GOAL OF THE EXERCISE: Among the entries that follow, find the lines containing the string "textwidth" and copy them.
-------------------------
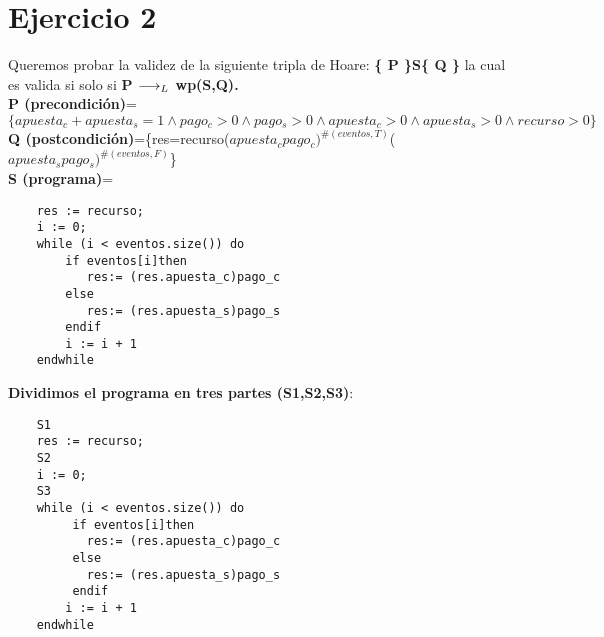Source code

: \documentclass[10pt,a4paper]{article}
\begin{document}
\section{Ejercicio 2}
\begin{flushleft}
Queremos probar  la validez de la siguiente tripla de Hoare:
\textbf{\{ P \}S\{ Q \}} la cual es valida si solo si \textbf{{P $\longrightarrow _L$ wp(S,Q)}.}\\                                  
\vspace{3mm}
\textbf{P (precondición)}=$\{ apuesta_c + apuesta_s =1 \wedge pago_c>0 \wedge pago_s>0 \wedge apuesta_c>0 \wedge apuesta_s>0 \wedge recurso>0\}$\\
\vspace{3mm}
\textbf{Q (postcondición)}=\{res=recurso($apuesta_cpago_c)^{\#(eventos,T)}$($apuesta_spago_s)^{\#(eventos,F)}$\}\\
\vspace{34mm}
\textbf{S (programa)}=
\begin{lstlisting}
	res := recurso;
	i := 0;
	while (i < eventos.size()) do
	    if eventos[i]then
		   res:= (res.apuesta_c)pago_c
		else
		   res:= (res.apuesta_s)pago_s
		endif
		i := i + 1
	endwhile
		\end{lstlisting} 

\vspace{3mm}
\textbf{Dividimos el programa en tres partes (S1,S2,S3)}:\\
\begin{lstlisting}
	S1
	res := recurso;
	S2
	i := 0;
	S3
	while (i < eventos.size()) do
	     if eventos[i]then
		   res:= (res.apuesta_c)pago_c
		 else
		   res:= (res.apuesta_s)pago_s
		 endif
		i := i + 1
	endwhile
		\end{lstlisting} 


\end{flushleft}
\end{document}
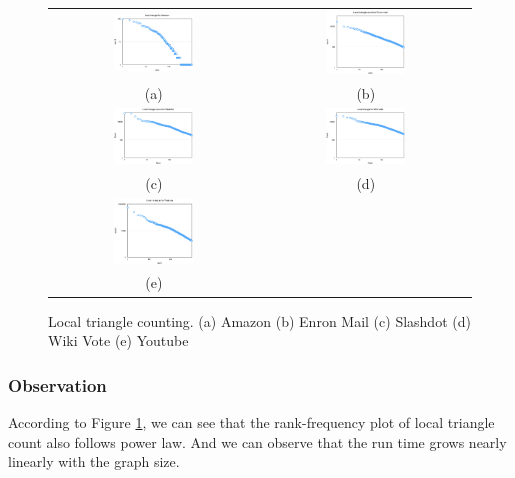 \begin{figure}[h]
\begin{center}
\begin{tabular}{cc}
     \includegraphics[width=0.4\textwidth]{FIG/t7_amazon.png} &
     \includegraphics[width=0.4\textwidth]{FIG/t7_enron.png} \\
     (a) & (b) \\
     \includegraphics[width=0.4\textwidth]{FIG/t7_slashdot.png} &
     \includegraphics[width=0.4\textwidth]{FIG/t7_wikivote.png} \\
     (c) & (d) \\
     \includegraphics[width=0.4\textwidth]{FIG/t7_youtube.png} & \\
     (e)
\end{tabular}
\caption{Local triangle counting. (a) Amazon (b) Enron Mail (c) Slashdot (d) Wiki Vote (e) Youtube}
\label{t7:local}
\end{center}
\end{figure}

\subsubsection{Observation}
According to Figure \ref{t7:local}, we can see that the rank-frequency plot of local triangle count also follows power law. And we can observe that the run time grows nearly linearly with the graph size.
-------------------------
EXERCISE RESULT:
     \includegraphics[width=0.4\textwidth]{FIG/t7_amazon.png} &
     \includegraphics[width=0.4\textwidth]{FIG/t7_enron.png} \\
     \includegraphics[width=0.4\textwidth]{FIG/t7_slashdot.png} &
     \includegraphics[width=0.4\textwidth]{FIG/t7_wikivote.png} \\
     \includegraphics[width=0.4\textwidth]{FIG/t7_youtube.png} & \\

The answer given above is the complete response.